* [PROMPT] Pick out each line in these entries that contains the string "begin".

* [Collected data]
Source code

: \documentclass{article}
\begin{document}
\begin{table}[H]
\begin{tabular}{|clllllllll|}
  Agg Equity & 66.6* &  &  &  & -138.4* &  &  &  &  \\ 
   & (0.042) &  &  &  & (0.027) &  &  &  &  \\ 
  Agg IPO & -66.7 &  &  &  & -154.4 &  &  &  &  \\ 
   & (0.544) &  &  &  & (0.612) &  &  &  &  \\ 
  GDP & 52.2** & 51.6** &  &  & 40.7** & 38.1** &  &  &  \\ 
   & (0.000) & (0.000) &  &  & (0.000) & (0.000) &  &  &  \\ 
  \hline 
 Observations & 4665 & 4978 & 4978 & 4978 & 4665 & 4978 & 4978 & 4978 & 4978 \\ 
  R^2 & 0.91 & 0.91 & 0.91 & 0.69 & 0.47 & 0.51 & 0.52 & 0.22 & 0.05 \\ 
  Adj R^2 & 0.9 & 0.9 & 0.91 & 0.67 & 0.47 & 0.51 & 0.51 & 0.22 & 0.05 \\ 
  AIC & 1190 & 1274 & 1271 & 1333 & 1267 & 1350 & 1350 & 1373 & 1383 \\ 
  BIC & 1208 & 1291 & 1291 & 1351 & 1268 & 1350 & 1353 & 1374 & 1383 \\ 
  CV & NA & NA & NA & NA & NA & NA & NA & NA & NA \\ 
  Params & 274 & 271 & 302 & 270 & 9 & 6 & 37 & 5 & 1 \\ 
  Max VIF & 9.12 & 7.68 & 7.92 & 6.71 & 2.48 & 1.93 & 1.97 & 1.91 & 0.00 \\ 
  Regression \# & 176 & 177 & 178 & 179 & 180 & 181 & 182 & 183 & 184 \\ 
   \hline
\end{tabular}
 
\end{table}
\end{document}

* [TASK SOLUTION]
\begin{document}
\begin{table}[H]
\begin{tabular}{|clllllllll|}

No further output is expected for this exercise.